Etapes des calculs  :

  • pour la “retraite système actuel” : multiplier l’indice de fin de carrière par la valeur de l’indice (mensuelle) et par 75% (carrière de 43 ans dans le service public) pour obtenir le montant brut mensuel de la retraite.
  • pour la “retraite à points” (méthode plus simple parait-il!) : calculer le montant du revenu brut (traitement indiciaire plus traitement indemnitaire (primes)) perçu durant toute la carrière (43 ans) ; multiplier cette somme par le % de cotisation ouvrant des droits (générant des points) : soit 25,31% ; diviser ce montant cotisé par 10 pour obtenir le nombre de points ; multiplier ce nombre de points par la valeur du point (valeur actuellement indiquée dans le rapport Delevoye : 0,55€) et diviser le résultat par 12 pour avoir le montant brut mensuel de la retraite..
  • Comparer le montant “retraite système actuel” et le montant “retraite par points” pour les deux carrières complètes. Cette comparaison ne sert qu’à simuler, pour un parcours donné, le montant de la retraite si le système actuel s’applique à toute la carrière (calcul sur le dernier indice) ou si le système par points s’applique à toute la carrière, sans prendre en compte les carrières mixtes, incomplètes, les décotes, les surcotes, les bonus, l’implication de l’âge pivot pardon de l’âge d’équilibre, … et majorations pour les enfants, les bonifications diverses, et surtout les retraites calculées pour partie sur l’ancien système et pour la partie restante sur le système à points…
  • Ce comparatif permet d’apprécier ce qu’il est nécessaire de faire en matière de rémunération pour que la retraite par points soit du même niveau que la retraite actuelle.

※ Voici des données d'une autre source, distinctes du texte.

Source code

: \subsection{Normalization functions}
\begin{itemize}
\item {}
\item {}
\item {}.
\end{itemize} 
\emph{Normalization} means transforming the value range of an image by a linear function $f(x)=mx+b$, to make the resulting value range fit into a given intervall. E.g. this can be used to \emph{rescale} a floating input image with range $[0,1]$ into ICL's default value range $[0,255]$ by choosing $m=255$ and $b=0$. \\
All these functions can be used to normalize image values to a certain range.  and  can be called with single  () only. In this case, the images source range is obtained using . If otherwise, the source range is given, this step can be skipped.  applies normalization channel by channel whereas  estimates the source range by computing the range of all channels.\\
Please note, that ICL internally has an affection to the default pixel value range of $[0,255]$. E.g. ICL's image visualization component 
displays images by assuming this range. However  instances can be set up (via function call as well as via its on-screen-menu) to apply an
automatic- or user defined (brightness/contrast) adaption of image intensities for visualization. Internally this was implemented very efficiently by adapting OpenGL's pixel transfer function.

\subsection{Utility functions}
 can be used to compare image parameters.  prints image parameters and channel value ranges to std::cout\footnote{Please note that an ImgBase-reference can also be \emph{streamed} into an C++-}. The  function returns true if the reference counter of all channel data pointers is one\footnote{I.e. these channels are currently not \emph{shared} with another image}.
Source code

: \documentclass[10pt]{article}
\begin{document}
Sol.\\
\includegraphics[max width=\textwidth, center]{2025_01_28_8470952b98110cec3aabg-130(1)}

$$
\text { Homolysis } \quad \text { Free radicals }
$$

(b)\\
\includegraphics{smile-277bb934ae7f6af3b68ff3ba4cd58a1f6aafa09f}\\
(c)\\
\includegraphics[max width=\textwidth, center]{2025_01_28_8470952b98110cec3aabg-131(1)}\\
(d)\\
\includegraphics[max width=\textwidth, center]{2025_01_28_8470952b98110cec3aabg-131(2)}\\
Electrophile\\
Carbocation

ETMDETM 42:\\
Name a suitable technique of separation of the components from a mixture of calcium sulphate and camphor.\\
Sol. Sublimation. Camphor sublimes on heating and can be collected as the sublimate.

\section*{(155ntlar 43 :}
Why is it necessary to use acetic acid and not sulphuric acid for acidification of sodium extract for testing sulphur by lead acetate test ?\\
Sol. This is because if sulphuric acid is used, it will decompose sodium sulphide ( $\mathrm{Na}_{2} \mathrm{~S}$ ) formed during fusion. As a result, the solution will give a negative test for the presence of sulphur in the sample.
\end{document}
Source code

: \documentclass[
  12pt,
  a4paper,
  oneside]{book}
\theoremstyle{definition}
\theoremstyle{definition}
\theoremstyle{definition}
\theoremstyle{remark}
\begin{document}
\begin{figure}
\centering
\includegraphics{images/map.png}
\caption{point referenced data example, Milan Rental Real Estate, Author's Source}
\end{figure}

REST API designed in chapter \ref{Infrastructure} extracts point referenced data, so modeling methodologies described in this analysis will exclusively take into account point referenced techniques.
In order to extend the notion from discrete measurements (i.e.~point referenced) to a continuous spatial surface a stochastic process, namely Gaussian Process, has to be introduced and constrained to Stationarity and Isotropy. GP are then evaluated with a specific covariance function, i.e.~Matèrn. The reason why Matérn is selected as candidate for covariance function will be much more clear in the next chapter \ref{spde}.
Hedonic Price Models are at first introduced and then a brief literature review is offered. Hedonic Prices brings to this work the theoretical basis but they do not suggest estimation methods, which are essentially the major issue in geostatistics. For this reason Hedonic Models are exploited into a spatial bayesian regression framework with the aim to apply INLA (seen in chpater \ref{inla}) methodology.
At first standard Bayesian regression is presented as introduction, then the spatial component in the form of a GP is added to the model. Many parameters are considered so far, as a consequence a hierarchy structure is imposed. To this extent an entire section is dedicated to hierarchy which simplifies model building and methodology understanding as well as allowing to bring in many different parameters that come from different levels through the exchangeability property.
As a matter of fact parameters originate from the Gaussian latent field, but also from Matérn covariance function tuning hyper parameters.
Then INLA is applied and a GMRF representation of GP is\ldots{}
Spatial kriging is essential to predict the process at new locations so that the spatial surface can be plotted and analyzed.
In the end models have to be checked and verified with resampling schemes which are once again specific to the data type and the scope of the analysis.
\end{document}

Tous les montants sont exprimés en BRUT

De par son parcours, chaque agent est dans une situation unique. Chacun peut faire le calcul pour voir l’impact de cette réforme sur le montant de sa retraite !  Vous pouvez renvoyer vos résultats à

contact at epst-sgen-cfdt.org … Nous traitons tous les messages reçus à cette adresse de façon parfaitement anonyme.

Nous avons d’autres simulations en rayon : demandez …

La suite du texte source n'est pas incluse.